AIIS Mourns the Death of Stanley Kochanek

AIIS is very sad to report that our colleague and friend Stanley Kochanek died unexpectedly on May 2, due to complications from open heart surgery. Stan was the AIIS Trustee from Pennsylvania State University for twenty years, during which he participated actively in all of the affairs of the AIIS. After the death of his wife, Priscilla Boughton, he created an endowed fellowship fund to support an AIIS junior fellow in the Social Sciences each year. He kept in contact with the Priscilla M. Boughton-Stanley A. Kochanek fellows and encouraged the development of their research and academic careers. After his retirement from Penn State, Stan moved to the Washington, DC area where he maintained an active engagement with the research and policy community.

Stan made important scholarly contributions to the study of politics in India and South Asia more generally. His books The Congress Party of India: the Dynamics of One-party Democracy and Business and Politics in India were particularly significant works. With Robert Hardgrave, he authored the influential text on Indian politics, India: Government and Politics in a Developing Nation which is now in its eighth edition. He later extended his research to publish books on the state and business groups in Bangladesh and Pakistan.

Since 2002 there have been seven Priscilla M. Boughton-Stanley A. Kochanek fellows: Sunila Kale, Dept. of Government, University of Texas for the project, “Power Steering: State Electricity Boards, Local Politics, and the Trajectory of Reform”; Gayatri Menon, Department of Development Sociology, Cornell University, for the project, “State, Citizens, and Urban Squatters”; Arpita Chakrabarti, Department of Anthropology, Rutgers University, for the project, “Reinventing Umma: Transnationality among Muslims in Delhi and New York”; Neera Singh, Department of Community, Agriculture, Recreation and Resource Studies, Michigan State University, for the project, “Democratizing Forest Governance: Emergent Community Forestry Federations in Orissa”; Prerna Singh, Department of Politics, Princeton University, for the project, “Worlds Apart: A Comparative Analysis of Social Development Outcomes in Indian States”; Shanna Dietz, Department of Political Science, Indiana University, for the project, “Globalization and Traditional Identity in Hyderabad”; Akshay Mangla, Department of Political Science, Massachusetts Institute of Technology, for the project, “Welfare of the Voiceless: Explaining the Persistence and Decline of Child Labor in India.”
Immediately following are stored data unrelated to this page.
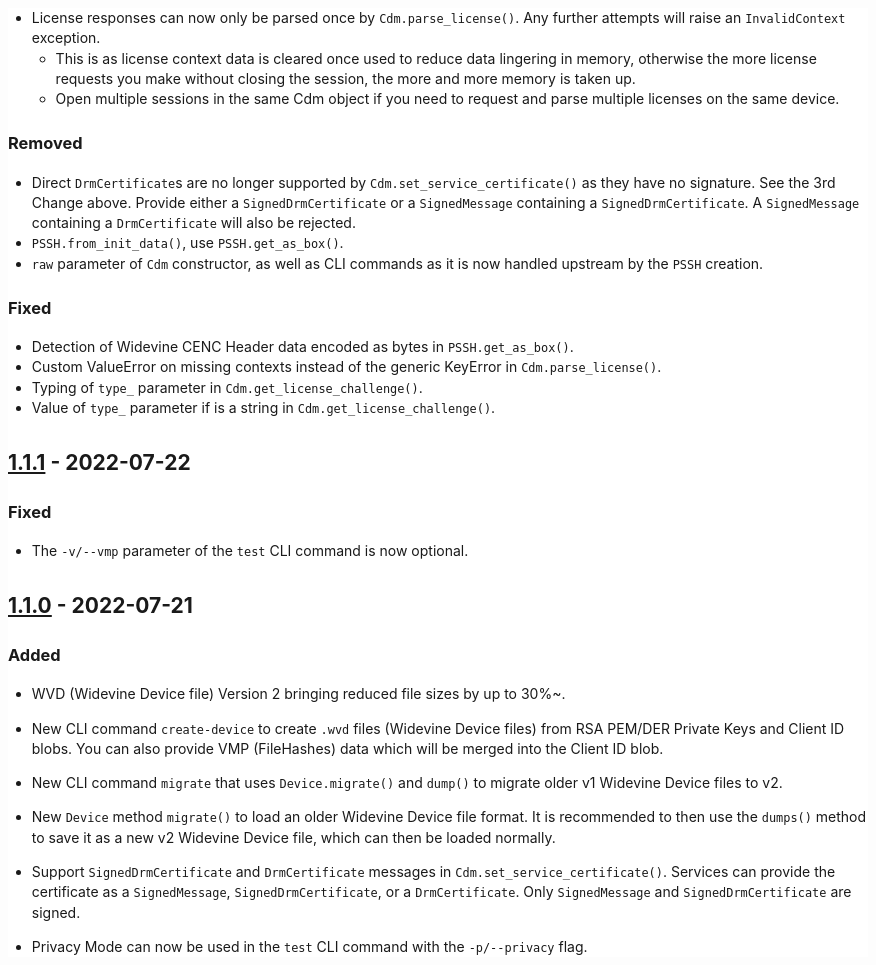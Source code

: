 - License responses can now only be parsed once by `Cdm.parse_license()`. Any further attempts will raise an
  `InvalidContext` exception.
  - This is as license context data is cleared once used to reduce data lingering in memory, otherwise the more license
    requests you make without closing the session, the more and more memory is taken up.
  - Open multiple sessions in the same Cdm object if you need to request and parse multiple licenses on the same device.

### Removed

- Direct `DrmCertificate`s are no longer supported by `Cdm.set_service_certificate()` as they have no signature.
  See the 3rd Change above. Provide either a `SignedDrmCertificate` or a `SignedMessage` containing a
  `SignedDrmCertificate`. A `SignedMessage` containing a `DrmCertificate` will also be rejected.
- `PSSH.from_init_data()`, use `PSSH.get_as_box()`.
- `raw` parameter of `Cdm` constructor, as well as CLI commands as it is now handled upstream by the `PSSH` creation.

### Fixed

- Detection of Widevine CENC Header data encoded as bytes in `PSSH.get_as_box()`.
- Custom ValueError on missing contexts instead of the generic KeyError in `Cdm.parse_license()`.
- Typing of `type_` parameter in `Cdm.get_license_challenge()`.
- Value of `type_` parameter if is a string in `Cdm.get_license_challenge()`.

## [1.1.1] - 2022-07-22

### Fixed

- The `-v/--vmp` parameter of the `test` CLI command is now optional.

## [1.1.0] - 2022-07-21

### Added

- WVD (Widevine Device file) Version 2 bringing reduced file sizes by up to 30%~.
- New CLI command `create-device` to create `.wvd` files (Widevine Device files) from RSA PEM/DER Private Keys and
  Client ID blobs. You can also provide VMP (FileHashes) data which will be merged into the Client ID blob.
- New CLI command `migrate` that uses `Device.migrate()` and `dump()` to migrate older v1 Widevine Device files to v2.
- New `Device` method `migrate()` to load an older Widevine Device file format. It is recommended to then use the
  `dumps()` method to save it as a new v2 Widevine Device file, which can then be loaded normally.
- Support `SignedDrmCertificate` and `DrmCertificate` messages in `Cdm.set_service_certificate()`. Services can provide
  the certificate as a `SignedMessage`, `SignedDrmCertificate`, or a `DrmCertificate`. Only `SignedMessage` and
  `SignedDrmCertificate` are signed.
- Privacy Mode can now be used in the `test` CLI command with the `-p/--privacy` flag.


  [GHSA-8gq9-2x98-w8hf]: <https://github.com/protocolbuffers/protobuf/security/advisories/GHSA-8gq9-2x98-w8hf>
  [GHSA-wrxv-2j5q-m38w]: <https://github.com/advisories/GHSA-wrxv-2j5q-m38w>
[1.8.0]: https://github.com/devine-dl/pywidevine/releases/tag/v1.8.0
[1.7.0]: https://github.com/devine-dl/pywidevine/releases/tag/v1.7.0
[1.6.0]: https://github.com/devine-dl/pywidevine/releases/tag/v1.6.0
[1.5.3]: https://github.com/devine-dl/pywidevine/releases/tag/v1.5.3
[1.5.2]: https://github.com/devine-dl/pywidevine/releases/tag/v1.5.2
[1.5.1]: https://github.com/devine-dl/pywidevine/releases/tag/v1.5.1
[1.5.0]: https://github.com/devine-dl/pywidevine/releases/tag/v1.5.0
[1.4.4]: https://github.com/devine-dl/pywidevine/releases/tag/v1.4.4
[1.4.3]: https://github.com/devine-dl/pywidevine/releases/tag/v1.4.3
[1.4.2]: https://github.com/devine-dl/pywidevine/releases/tag/v1.4.2
[1.4.1]: https://github.com/devine-dl/pywidevine/releases/tag/v1.4.1
[1.4.0]: https://github.com/devine-dl/pywidevine/releases/tag/v1.4.0
[1.3.1]: https://github.com/devine-dl/pywidevine/releases/tag/v1.3.1
[1.3.0]: https://github.com/devine-dl/pywidevine/releases/tag/v1.3.0
[1.2.1]: https://github.com/devine-dl/pywidevine/releases/tag/v1.2.1
[1.2.0]: https://github.com/devine-dl/pywidevine/releases/tag/v1.2.0
[1.1.1]: https://github.com/devine-dl/pywidevine/releases/tag/v1.1.1
[1.1.0]: https://github.com/devine-dl/pywidevine/releases/tag/v1.1.0
[1.0.1]: https://github.com/devine-dl/pywidevine/releases/tag/v1.0.1
[1.0.0]: https://github.com/devine-dl/pywidevine/releases/tag/v1.0.0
Stan attended the AIIS reception in Philadelphia on March 25. Nancy Hensel, his fiancée, who accompanied him at that time, has requested that memorial donations in his memory be made to the Boughton-Kochanek Fellowship fund at the AIIS. She has also said that there will be a memorial service for Stan in Fort Myer, Virginia on May 27. We will have further information in the AIIS office.